Is This The Most Confused Blogger Around?

It was the name of the blog that first grabbed my attention on a page full of links - it leapt out at me: "Capitalism Creates Poverty" - and I thought, wow, I have to take a look, because no one actually believes that capitalism created poverty, do they? Sure I know many proclaim it, but when pressing them I've never known anyone to really actually definitely believe it.

But having perused one or two of his posts, I can see this guy really does believe it - so much so that his whole raison d'etre appears to be based on the notion that capitalism is this evil, dangerous driver of people's plight.

Alas, all the time this guy's base fallacy endures, he's always going to be peddling the wrong propaganda. What he needs to learn is that capitalism, or the market as we'll call it, is not an overarching sentience, it is an amoral descriptive term that simply describes the aggregation of everybody's wants and needs. The only concern of the market is what humans value, which is discovered by what they demand, who can supply it, and at what price.

If we demand recycled metal, the market will see to it that someone provides it; if we demand machines to draw out cash from our bank accounts, someone will provide it. The free market doesn't do anything to people, it simply provides what people demand.

It is, therefore literally impossible for the free market to make people poor, or cause poverty, as many confused people claim. It is the places in which the free market hasn't yet taken effect that poverty arises - it is the lack of the free market that causes poverty, just as it is the lack of food that causes hunger.

Someone else growing their own food is not the cause of a starving person's hunger in the next village, because that person was hungry beforehand. Of course, a person who shares the food they've grown, or better, teaches his neighbour how to grow his own food has helped alleviate his neighbour's hunger, but he has not caused the hunger, because they were both hungry before they learned to grow food.

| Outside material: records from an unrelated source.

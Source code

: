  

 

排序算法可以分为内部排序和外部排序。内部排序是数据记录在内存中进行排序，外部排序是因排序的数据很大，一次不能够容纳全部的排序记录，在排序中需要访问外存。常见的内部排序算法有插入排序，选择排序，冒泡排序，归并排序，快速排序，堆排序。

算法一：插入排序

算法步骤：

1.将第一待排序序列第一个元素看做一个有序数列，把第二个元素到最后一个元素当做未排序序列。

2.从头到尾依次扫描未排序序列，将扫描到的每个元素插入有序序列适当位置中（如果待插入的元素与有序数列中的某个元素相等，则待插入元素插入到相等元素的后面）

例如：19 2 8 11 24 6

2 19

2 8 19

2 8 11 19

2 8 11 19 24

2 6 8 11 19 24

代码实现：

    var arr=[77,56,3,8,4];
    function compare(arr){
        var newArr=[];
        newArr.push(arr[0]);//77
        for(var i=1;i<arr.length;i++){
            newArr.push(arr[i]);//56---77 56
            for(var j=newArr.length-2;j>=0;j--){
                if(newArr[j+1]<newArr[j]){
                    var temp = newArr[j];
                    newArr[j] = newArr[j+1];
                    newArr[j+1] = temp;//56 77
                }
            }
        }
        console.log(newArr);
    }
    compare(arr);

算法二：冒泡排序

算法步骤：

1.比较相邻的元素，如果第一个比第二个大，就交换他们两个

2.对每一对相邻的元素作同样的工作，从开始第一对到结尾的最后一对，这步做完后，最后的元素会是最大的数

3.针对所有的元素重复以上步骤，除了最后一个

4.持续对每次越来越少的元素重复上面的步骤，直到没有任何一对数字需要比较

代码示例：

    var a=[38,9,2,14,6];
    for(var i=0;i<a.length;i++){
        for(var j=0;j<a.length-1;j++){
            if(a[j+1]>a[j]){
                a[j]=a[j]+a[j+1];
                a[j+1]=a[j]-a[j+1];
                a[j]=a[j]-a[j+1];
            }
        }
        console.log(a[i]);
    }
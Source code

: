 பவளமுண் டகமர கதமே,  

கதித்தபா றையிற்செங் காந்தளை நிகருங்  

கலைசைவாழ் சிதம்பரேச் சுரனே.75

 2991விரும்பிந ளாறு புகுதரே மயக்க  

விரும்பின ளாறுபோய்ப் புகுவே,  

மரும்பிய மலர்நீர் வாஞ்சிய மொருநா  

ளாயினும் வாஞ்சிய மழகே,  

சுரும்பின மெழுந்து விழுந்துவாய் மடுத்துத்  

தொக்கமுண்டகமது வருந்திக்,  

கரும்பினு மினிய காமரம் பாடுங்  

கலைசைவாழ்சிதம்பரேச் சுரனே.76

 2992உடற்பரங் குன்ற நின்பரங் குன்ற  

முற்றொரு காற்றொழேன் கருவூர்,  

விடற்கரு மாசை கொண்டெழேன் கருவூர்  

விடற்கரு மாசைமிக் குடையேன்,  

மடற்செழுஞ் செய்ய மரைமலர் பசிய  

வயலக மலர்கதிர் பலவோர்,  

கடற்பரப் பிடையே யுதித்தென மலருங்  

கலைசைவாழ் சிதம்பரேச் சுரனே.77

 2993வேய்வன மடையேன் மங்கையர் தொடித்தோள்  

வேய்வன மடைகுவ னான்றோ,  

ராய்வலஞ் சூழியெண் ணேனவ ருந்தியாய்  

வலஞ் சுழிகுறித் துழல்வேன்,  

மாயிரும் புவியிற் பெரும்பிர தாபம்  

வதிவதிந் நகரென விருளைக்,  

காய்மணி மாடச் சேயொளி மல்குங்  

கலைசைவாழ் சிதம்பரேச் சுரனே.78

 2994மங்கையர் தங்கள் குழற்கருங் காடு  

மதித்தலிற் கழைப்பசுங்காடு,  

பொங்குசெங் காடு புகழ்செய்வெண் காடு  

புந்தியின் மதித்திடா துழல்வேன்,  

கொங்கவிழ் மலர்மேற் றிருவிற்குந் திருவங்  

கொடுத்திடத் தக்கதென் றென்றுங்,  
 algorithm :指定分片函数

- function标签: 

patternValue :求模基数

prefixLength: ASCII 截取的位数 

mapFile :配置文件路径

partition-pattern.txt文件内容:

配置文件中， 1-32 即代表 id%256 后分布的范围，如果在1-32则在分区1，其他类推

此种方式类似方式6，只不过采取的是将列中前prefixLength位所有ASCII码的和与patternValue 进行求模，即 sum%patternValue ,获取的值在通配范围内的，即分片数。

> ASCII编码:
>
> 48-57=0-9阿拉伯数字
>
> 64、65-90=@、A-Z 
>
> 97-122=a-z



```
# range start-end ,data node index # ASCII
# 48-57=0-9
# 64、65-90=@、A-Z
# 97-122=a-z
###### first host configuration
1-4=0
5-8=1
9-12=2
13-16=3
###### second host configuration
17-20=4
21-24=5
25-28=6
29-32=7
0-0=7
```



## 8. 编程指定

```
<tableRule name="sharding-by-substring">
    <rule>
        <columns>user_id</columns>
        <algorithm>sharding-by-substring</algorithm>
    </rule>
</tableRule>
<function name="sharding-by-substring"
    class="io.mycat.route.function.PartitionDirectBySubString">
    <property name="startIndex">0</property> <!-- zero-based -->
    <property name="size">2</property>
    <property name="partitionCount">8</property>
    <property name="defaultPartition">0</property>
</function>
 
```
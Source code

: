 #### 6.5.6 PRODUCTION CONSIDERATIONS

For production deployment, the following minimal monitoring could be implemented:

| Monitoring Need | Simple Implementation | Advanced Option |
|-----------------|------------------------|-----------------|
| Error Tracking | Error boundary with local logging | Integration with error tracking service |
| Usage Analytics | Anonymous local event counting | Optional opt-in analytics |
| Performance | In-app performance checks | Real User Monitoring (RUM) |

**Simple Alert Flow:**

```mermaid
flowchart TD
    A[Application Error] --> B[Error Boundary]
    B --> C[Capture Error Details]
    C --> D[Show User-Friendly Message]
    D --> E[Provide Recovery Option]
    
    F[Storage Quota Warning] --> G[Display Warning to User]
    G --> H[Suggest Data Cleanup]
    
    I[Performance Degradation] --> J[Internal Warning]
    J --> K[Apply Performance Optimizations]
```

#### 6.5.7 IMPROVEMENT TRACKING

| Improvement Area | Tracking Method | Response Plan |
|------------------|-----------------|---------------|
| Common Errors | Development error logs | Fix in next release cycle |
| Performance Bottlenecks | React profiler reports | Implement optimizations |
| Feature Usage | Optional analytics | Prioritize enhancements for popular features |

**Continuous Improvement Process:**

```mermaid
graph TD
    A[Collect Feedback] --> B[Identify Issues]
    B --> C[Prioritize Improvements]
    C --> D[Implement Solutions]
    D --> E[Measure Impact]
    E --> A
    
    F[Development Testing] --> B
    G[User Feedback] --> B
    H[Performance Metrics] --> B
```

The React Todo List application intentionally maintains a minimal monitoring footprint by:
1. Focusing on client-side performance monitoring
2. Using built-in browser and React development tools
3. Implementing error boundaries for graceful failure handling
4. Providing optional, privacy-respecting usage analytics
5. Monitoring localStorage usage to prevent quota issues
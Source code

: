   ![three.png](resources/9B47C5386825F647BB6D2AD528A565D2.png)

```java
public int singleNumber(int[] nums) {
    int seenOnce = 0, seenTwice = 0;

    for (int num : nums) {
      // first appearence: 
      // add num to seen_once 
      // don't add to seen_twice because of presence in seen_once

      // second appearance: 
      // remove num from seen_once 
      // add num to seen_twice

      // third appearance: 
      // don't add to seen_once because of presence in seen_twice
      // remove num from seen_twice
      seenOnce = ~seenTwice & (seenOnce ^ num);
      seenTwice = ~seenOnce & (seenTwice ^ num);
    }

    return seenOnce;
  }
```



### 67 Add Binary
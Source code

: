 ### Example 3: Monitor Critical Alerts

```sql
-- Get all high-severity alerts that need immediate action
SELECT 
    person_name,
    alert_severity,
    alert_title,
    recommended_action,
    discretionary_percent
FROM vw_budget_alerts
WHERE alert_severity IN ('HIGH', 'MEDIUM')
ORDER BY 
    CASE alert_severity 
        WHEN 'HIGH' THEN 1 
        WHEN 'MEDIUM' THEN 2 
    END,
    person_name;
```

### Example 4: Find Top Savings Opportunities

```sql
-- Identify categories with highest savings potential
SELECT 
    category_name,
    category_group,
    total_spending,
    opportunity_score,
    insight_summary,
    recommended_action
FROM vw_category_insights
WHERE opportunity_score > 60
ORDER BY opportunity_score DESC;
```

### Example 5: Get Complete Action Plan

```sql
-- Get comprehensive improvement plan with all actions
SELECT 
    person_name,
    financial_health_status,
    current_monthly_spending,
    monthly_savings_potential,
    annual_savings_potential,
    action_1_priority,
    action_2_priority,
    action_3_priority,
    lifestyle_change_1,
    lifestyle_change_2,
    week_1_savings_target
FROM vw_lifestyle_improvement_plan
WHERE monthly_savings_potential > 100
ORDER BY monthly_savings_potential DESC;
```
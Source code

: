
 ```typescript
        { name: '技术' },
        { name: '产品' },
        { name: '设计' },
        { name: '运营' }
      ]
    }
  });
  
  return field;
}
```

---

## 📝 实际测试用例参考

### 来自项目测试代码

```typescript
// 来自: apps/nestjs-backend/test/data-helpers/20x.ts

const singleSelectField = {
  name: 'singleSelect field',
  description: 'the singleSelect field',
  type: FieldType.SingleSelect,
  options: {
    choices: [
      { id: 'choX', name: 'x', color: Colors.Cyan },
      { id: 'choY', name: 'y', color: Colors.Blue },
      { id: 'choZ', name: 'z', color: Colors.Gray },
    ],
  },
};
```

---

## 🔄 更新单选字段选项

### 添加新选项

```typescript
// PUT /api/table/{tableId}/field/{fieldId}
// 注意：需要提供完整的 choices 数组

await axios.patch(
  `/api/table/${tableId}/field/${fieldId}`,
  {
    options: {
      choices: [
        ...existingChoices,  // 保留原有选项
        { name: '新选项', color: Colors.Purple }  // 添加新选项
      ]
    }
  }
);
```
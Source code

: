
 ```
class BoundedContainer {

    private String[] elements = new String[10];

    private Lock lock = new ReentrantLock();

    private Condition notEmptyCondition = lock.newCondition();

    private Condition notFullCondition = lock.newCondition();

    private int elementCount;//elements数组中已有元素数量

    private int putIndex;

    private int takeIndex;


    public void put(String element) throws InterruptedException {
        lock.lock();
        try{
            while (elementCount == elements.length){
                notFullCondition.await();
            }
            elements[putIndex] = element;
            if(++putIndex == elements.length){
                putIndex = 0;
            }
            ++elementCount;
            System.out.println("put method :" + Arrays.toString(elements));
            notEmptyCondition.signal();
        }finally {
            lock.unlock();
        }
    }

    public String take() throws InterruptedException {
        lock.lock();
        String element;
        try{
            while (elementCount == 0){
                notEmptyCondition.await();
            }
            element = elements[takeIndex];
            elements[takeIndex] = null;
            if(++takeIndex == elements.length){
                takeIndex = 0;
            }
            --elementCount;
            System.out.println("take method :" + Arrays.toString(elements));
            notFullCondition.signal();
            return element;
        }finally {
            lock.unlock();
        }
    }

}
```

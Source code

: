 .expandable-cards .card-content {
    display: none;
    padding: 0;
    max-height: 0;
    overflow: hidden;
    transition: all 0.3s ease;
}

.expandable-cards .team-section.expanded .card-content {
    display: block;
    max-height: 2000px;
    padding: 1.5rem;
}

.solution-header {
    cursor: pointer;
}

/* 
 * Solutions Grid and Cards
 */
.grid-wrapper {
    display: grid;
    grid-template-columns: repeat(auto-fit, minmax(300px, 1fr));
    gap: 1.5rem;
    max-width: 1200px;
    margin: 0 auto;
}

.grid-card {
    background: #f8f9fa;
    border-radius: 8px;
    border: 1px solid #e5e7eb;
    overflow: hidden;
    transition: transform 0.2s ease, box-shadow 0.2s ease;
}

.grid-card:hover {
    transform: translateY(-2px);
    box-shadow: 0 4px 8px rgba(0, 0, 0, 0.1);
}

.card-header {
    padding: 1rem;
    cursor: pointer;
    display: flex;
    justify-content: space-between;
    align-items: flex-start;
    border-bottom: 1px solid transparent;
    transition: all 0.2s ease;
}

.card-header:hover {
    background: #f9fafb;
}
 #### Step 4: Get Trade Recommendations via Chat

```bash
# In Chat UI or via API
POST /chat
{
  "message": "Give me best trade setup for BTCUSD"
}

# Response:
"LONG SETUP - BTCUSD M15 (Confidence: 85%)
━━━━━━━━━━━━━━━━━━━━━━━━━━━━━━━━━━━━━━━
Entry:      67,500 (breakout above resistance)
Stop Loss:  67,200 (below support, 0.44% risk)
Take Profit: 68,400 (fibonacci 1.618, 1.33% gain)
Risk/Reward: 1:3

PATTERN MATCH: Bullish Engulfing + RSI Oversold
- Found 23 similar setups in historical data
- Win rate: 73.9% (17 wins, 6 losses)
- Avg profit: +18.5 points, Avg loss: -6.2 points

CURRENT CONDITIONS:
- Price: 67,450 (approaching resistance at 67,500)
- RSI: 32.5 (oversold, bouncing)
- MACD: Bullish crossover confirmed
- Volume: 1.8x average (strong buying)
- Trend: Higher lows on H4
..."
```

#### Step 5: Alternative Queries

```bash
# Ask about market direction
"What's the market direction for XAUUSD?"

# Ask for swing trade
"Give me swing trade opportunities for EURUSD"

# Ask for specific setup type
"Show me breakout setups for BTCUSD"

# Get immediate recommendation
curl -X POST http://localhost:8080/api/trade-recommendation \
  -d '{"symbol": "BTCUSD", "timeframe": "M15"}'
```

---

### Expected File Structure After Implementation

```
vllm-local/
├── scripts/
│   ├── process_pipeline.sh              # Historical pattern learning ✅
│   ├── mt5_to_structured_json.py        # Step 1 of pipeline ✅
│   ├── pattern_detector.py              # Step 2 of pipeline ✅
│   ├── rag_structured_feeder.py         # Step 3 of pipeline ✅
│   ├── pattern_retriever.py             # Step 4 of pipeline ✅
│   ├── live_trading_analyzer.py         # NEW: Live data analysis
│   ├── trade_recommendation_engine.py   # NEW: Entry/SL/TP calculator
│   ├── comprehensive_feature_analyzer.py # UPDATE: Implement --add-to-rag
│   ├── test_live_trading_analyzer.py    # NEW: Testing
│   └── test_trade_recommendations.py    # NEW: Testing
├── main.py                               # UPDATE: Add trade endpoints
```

The World Bank defines absolute poverty as anyone in the world who lives on less than $1.90 a day. It's true that most people live on more than that, and that unfortunately there are still too many people that currently still haven't escaped absolute poverty, but what you have to remember is that poverty is the natural state of human beings for pretty much all of the past 200,000 years of our existence.

The primary difference between someone in poverty and someone well off is a matter of productivity. It is not a matter of one getting a huge slice of pie and the other getting a tiny proportion, it is that there are two pies and they are different sizes. The free market helps the guy with the smaller pie by enabling him to be more productive, but it requires some co-operation with people that have bigger pies.

Try asking the question in the opposite way
We are constantly hearing columnists and social commentators enquiring about why the poorest people in the world are still poor when so many people have become so prosperous (relatively speaking) in comparison. It's a vital question, and one of which we should be mindful every day.

But an equally interesting question is the opposite one: why, in fact, are so many people so prosperous? You see, prosperity is not the default state of human beings - poverty and hardship is. For most of our history we have been struggling through poverty and hardship.

The story of human history for the past 200,000 years goes roughly like this. For the past 199,800 of those 200,000 years we had low global populations, and humans lived in meagre conditions, with lots of primitivism, low life expectancy and frequent infant mortality.

People’s earnings stayed around the subsistence levels (save for a tiny minority of aristocracy and ruling classes in more recent times) until something came along to change all that in the nineteenth century. What happened was that people started to become more scientific, more empirically minded, richer, and populations began to increase more rapidly (it’s still going on).

What caused this sudden cheetah-like sprint of progression was primarily two things – science and capitalism. This science and capitalist-based progression can be explained by a simple rule of thumb – people innovate, improve and provide answers to problems – and the more people, the more innovation, improvements and problems solved.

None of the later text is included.